Up to $50 billion of his investors' money may have gone missing, but Bernard Madoff has an idea of what should be done with nearly $70 million in identified assets, including the $7 million penthouse where he is under house arrest: His wife, Ruth, should be allowed to keep them, since they are held in her name and have nothing to do with his alleged fraud, lawyers for the couple contend. The assets include $62 million in bonds and cash. Ruth has not been charged with wrongdoing.

Pharma Loses a Biggie

Drug company executives may need an anti-depressant after the Supreme Court on Mar. 4 ruled 6-3 that FDA approvals do not preempt patients from suing under more stringent state laws. Wyeth (WYE) must now pay $6.7 million to a Vermont woman who filed suit after her arms were amputated because a Wyeth anti-nausea drug was inadvertently injected into an artery. The decision seems to contradict an 8-1 decision last year that said medical device makers are shielded from state lawsuits by FDA approvals. The difference turns on the separate federal laws regulating drugs and devices.

HSBC Slims Down

Europe's biggest bank has a right to feel smug. On Mar. 2, London-based HSBC (HBC) announced 2008 pretax profits of $9.3 billion, a 62% drop from 2007 but way better than the crippling losses suffered by rivals. Yet even the well-funded bank is paring back.

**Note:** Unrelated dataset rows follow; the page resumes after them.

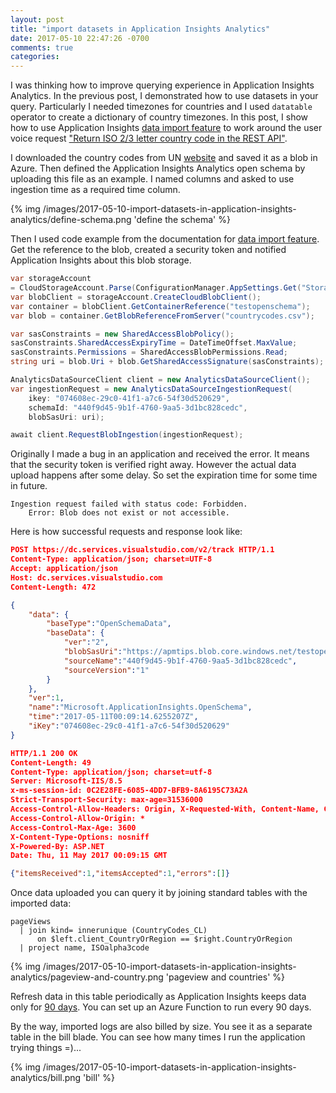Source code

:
 ```yaml
---
layout: post
title: "import datasets in Application Insights Analytics"
date: 2017-05-10 22:47:26 -0700
comments: true
categories: 
---
```


I was thinking how to improve querying experience in Application Insights Analytics. In the previous post, I demonstrated how to use datasets in your query. Particularly I needed timezones for countries and I used `datatable` operator to create a dictionary of country timezones. In this post, I show how to use Application Insights [data import feature](https://docs.microsoft.com/azure/application-insights/app-insights-analytics-import) to work around the user voice request ["Return ISO 2/3 letter country code in the REST API"](https://visualstudio.uservoice.com/forums/357324-application-insights/suggestions/18964777-return-iso-2-3-letter-country-code-in-the-rest-api).

I downloaded the country codes from UN [website](https://unstats.un.org/unsd/methodology/m49/) and saved it as a blob in Azure. Then defined the Application Insights Analytics open schema by uploading this file as an example. I named columns and asked to use ingestion time as a required time column.

{% img /images/2017-05-10-import-datasets-in-application-insights-analytics/define-schema.png 'define the schema' %}

Then I used code example from the documentation for [data import feature](https://docs.microsoft.com/azure/application-insights/app-insights-analytics-import). Get the reference to the blob, created a security token and notified Application Insights about this blob storage.

``` csharp
var storageAccount 
= CloudStorageAccount.Parse(ConfigurationManager.AppSettings.Get("StorageConnectionString"));
var blobClient = storageAccount.CreateCloudBlobClient();
var container = blobClient.GetContainerReference("testopenschema");
var blob = container.GetBlobReferenceFromServer("countrycodes.csv");

var sasConstraints = new SharedAccessBlobPolicy();
sasConstraints.SharedAccessExpiryTime = DateTimeOffset.MaxValue;
sasConstraints.Permissions = SharedAccessBlobPermissions.Read;
string uri = blob.Uri + blob.GetSharedAccessSignature(sasConstraints);

AnalyticsDataSourceClient client = new AnalyticsDataSourceClient();
var ingestionRequest = new AnalyticsDataSourceIngestionRequest(
    ikey: "074608ec-29c0-41f1-a7c6-54f30d520629", 
    schemaId: "440f9d45-9b1f-4760-9aa5-3d1bc828cedc", 
    blobSasUri: uri);

await client.RequestBlobIngestion(ingestionRequest);
```

Originally I made a bug in an application and received the error. It means that the security token is verified right away. However the actual data upload happens after some delay. So set the expiration time for some time in future.

```
Ingestion request failed with status code: Forbidden. 
    Error: Blob does not exist or not accessible.
```

Here is how successful requests and response look like:

``` json
POST https://dc.services.visualstudio.com/v2/track HTTP/1.1
Content-Type: application/json; charset=UTF-8
Accept: application/json
Host: dc.services.visualstudio.com
Content-Length: 472

{
    "data": {
        "baseType":"OpenSchemaData",
        "baseData": {
            "ver":"2",
            "blobSasUri":"https://apmtips.blob.core.windows.net/testopenschema/countrycodes.csv?sv=2016-05-31&sr=b&sig=y3oWWTWvAefer7N%2FN%2B49sy4j%2BpR2NA%2F7797EvXQAQEk%3D&se=2017-05-12T00%3A09%3A12Z&sp=rl",
            "sourceName":"440f9d45-9b1f-4760-9aa5-3d1bc828cedc",
            "sourceVersion":"1"
        }
    },
    "ver":1,
    "name":"Microsoft.ApplicationInsights.OpenSchema",
    "time":"2017-05-11T00:09:14.6255207Z",
    "iKey":"074608ec-29c0-41f1-a7c6-54f30d520629"
}
```



``` json
HTTP/1.1 200 OK
Content-Length: 49
Content-Type: application/json; charset=utf-8
Server: Microsoft-IIS/8.5
x-ms-session-id: 0C2E28FE-6085-4DD7-BFB9-8A6195C73A2A
Strict-Transport-Security: max-age=31536000
Access-Control-Allow-Headers: Origin, X-Requested-With, Content-Name, Content-Type, Accept
Access-Control-Allow-Origin: *
Access-Control-Max-Age: 3600
X-Content-Type-Options: nosniff
X-Powered-By: ASP.NET
Date: Thu, 11 May 2017 00:09:15 GMT

{"itemsReceived":1,"itemsAccepted":1,"errors":[]}
```

Once data uploaded you can query it by joining standard tables with the imported data:

```
pageViews 
  | join kind= innerunique (CountryCodes_CL) 
      on $left.client_CountryOrRegion == $right.CountryOrRegion
  | project name, ISOalpha3code  
```

{% img /images/2017-05-10-import-datasets-in-application-insights-analytics/pageview-and-country.png 'pageview and countries' %}

Refresh data in this table periodically as Application Insights keeps data only for [90 days](https://docs.microsoft.com/en-us/azure/application-insights/app-insights-data-retention-privacy#how-long-is-the-data-kept). You can set up an Azure Function to run every 90 days.

By the way, imported logs are also billed by size. You see it as a separate table in the bill blade. You can see how many times I run the application trying things =)...

{% img /images/2017-05-10-import-datasets-in-application-insights-analytics/bill.png 'bill' %}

On the chopping block is its U.S. personal-finance division, with 6,100 jobs and 800 branches expected to go. The bank also will hit up shareholders for $17.7 billion of extra capital.

Chipped Chipmakers

The semiconductor sector is used to boom-and-bust cycles, but this one is a doozy. As computer owners hang on longer to their aging machines, researcher Gartner (IT) expects the biggest PC sales decline ever in 2009, with shipments falling 12%, to 275 million units. And with fewer end users, chip sales plummeted nearly 33% in January, to $15.3 billion, according to the Semiconductor Industry Assn. "This is the worst recession the semiconductor industry has seen since its inception," said Intel (INTC) sales and marketing boss Sean Maloney at a news conference on Mar. 2.